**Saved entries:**
[Start of section]
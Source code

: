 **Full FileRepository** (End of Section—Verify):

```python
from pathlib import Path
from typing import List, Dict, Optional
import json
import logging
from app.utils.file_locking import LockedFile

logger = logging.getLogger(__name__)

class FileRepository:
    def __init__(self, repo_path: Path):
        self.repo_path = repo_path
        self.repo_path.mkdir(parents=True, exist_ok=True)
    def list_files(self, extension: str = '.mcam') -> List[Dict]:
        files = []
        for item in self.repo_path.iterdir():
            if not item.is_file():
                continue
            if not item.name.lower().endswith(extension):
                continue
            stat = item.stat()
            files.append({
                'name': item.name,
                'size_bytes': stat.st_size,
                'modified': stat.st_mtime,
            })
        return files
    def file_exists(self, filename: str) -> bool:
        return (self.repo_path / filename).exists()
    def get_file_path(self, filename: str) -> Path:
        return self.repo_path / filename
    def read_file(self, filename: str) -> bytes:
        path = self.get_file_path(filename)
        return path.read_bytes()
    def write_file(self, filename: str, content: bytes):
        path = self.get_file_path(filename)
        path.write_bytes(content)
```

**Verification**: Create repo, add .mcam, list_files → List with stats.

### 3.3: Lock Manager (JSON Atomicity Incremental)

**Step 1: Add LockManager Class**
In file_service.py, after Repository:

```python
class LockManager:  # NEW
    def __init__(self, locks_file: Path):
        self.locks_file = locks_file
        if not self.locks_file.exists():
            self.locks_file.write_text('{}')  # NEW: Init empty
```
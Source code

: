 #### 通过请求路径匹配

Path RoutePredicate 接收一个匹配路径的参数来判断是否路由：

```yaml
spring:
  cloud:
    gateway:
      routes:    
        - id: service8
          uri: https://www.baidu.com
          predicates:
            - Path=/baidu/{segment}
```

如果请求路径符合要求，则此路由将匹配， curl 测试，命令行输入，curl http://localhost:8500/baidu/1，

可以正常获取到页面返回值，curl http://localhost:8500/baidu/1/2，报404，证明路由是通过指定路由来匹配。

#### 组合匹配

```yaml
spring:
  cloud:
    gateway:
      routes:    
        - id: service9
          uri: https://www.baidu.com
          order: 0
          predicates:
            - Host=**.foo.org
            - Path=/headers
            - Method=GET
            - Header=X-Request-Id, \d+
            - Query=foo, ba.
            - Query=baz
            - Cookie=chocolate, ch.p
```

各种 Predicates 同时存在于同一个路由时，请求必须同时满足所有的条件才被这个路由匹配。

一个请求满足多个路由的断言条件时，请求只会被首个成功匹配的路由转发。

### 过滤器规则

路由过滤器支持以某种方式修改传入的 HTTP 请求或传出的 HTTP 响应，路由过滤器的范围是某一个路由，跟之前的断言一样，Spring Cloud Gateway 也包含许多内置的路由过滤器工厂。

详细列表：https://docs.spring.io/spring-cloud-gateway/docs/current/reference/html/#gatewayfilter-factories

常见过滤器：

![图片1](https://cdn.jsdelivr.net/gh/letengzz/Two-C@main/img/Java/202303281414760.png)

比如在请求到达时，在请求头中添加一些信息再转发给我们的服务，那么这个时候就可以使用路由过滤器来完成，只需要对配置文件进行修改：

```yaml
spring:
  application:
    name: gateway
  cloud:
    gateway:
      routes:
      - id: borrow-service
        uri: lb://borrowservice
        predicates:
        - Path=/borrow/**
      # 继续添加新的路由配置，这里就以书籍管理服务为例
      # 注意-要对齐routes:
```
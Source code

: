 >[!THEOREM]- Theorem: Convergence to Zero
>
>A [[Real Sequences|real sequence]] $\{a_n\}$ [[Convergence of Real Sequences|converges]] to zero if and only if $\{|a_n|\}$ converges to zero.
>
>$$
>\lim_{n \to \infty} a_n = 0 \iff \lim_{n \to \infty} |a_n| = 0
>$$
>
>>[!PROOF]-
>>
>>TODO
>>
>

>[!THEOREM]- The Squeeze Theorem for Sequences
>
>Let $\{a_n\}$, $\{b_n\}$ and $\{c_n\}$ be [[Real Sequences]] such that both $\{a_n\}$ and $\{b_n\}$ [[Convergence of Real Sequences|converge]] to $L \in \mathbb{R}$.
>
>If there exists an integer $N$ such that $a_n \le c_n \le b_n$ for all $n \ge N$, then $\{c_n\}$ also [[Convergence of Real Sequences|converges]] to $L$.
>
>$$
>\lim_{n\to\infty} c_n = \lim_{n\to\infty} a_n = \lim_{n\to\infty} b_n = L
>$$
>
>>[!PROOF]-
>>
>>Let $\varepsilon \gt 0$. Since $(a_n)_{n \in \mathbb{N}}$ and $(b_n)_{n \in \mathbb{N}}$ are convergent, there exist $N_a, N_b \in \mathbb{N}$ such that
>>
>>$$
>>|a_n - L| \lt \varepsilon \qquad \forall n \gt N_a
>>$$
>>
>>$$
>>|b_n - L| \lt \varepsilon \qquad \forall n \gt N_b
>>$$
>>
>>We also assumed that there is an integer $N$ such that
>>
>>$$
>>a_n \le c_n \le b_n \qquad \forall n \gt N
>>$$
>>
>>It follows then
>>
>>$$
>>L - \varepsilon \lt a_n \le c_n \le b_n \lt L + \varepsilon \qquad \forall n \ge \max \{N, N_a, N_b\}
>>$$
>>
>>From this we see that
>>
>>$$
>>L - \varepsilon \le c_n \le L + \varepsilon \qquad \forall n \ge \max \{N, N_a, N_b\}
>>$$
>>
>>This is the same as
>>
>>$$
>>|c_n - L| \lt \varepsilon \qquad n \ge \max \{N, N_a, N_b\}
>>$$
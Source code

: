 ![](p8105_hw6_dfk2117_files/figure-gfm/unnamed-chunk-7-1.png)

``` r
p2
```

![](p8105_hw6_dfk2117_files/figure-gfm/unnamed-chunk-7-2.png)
[End of section]
**EXERCISE:** Your reply should contain only the number of lines in the entries above with the word "Sequences".

**RESPONSE AREA:** 4